This Common Weal note examines how an Open Government approach to Public Finance data can improve its usability and transparency for citizens.
Credits—Common Weal
Download NowCommon Weal works with a broad range of statistical information, of which financial information is one of the most significant categories. But we also work with a lot of other groups and organisations which do not have our capacity to deal with numbers and so a part of this is drawn from our experience of working with them. There are some social impacts of information and data which we’ve looked at in other work and so that issue will be picked up too.
Finally, we’ve been involved in some public opinion research work which has thrown up a number of relevant pieces of information about data and how it is perceived by the public and this will inform some of this.
KEY POINTS
― There are two primary issues with data for the public and for transparency – trust and usability. The former of these is crucial.
― Making numbers have meaning for people should be the primary public-facing aim of public data. But this should also carry an additional element – regular work should be done to systematically identify what information the public wants from public data.
― As a substantial user of public data, Common Weal regularly comes across the issue of comprehensiveness and consistency. Put very simply, often Scotland lacks crucial data because it is collected from across government rather than being coordinated by a central body.
― There should be a single portal for Scottish public sector data. This would clearly be aided by a single statistics agency. However, there is very widely varying practice out there on the presentation of data to the public – and clearly for openness the better and easier the presentation the more likely people are to feel data is useable.

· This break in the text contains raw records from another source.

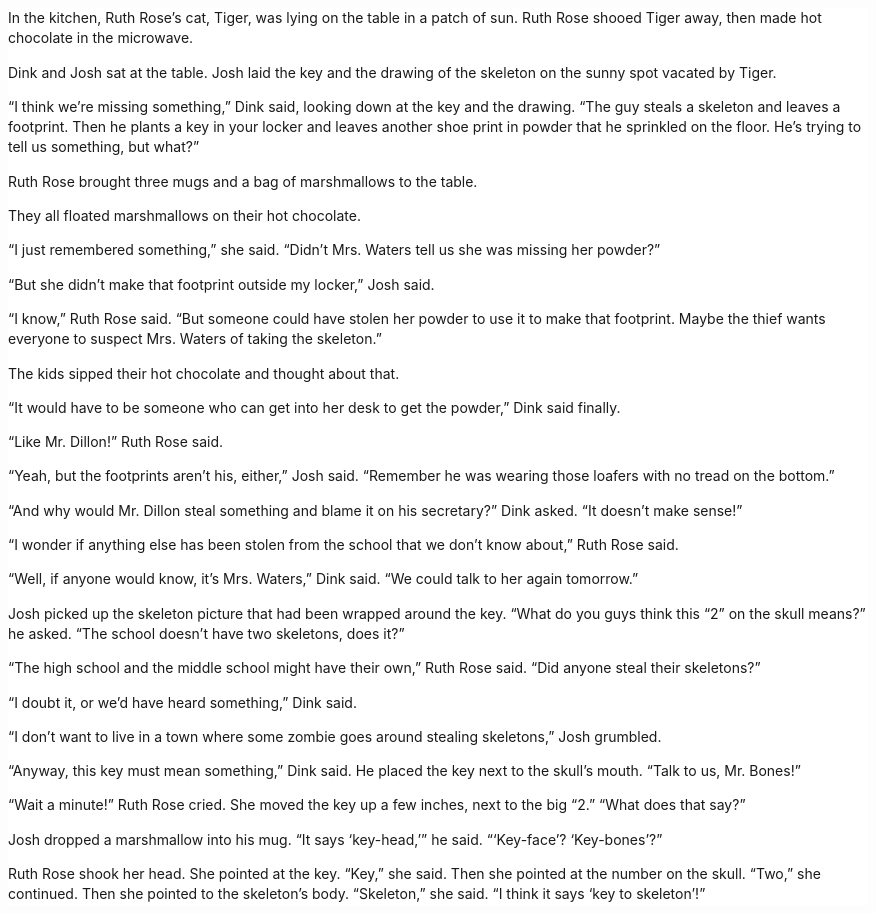 In the kitchen, Ruth Rose’s cat, Tiger, was lying on the table in a patch of sun. Ruth Rose shooed Tiger away, then made hot chocolate in the microwave.

Dink and Josh sat at the table. Josh laid the key and the drawing of the skeleton on the sunny spot vacated by Tiger.





“I think we’re missing something,” Dink said, looking down at the key and the drawing. “The guy steals a skeleton and leaves a footprint. Then he plants a key in your locker and leaves another shoe print in powder that he sprinkled on the floor. He’s trying to tell us something, but what?”

Ruth Rose brought three mugs and a bag of marshmallows to the table.

They all floated marshmallows on their hot chocolate.

“I just remembered something,” she said. “Didn’t Mrs. Waters tell us she was missing her powder?”

“But she didn’t make that footprint outside my locker,” Josh said.

“I know,” Ruth Rose said. “But someone could have stolen her powder to use it to make that footprint. Maybe the thief wants everyone to suspect Mrs. Waters of taking the skeleton.”

The kids sipped their hot chocolate and thought about that.

“It would have to be someone who can get into her desk to get the powder,” Dink said finally.

“Like Mr. Dillon!” Ruth Rose said.

“Yeah, but the footprints aren’t his, either,” Josh said. “Remember he was wearing those loafers with no tread on the bottom.”

“And why would Mr. Dillon steal something and blame it on his secretary?” Dink asked. “It doesn’t make sense!”

“I wonder if anything else has been stolen from the school that we don’t know about,” Ruth Rose said.

“Well, if anyone would know, it’s Mrs. Waters,” Dink said. “We could talk to her again tomorrow.”

Josh picked up the skeleton picture that had been wrapped around the key. “What do you guys think this “2” on the skull means?” he asked. “The school doesn’t have two skeletons, does it?”





“The high school and the middle school might have their own,” Ruth Rose said. “Did anyone steal their skeletons?”

“I doubt it, or we’d have heard something,” Dink said.

“I don’t want to live in a town where some zombie goes around stealing skeletons,” Josh grumbled.

“Anyway, this key must mean something,” Dink said. He placed the key next to the skull’s mouth. “Talk to us, Mr. Bones!”

“Wait a minute!” Ruth Rose cried. She moved the key up a few inches, next to the big “2.” “What does that say?”

Josh dropped a marshmallow into his mug. “It says ‘key-head,’” he said. “‘Key-face’? ‘Key-bones’?”

Ruth Rose shook her head. She pointed at the key. “Key,” she said. Then she pointed at the number on the skull. “Two,” she continued. Then she pointed to the skeleton’s body. “Skeleton,” she said. “I think it says ‘key to skeleton’!”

― Almost everyone involved with public data will have had some experience of ‘obstructionism’ in gaining access to public data. Whether it is failure to publish, denial of Freedom of Information requests, use of ‘commercial confidentiality’ clauses, refusal to disaggregate date or provide methodologies or claims that ‘personal data’ can be inferred from larger data sources, there has simply been far too much ‘that’s for us to know and you to not know’ practice.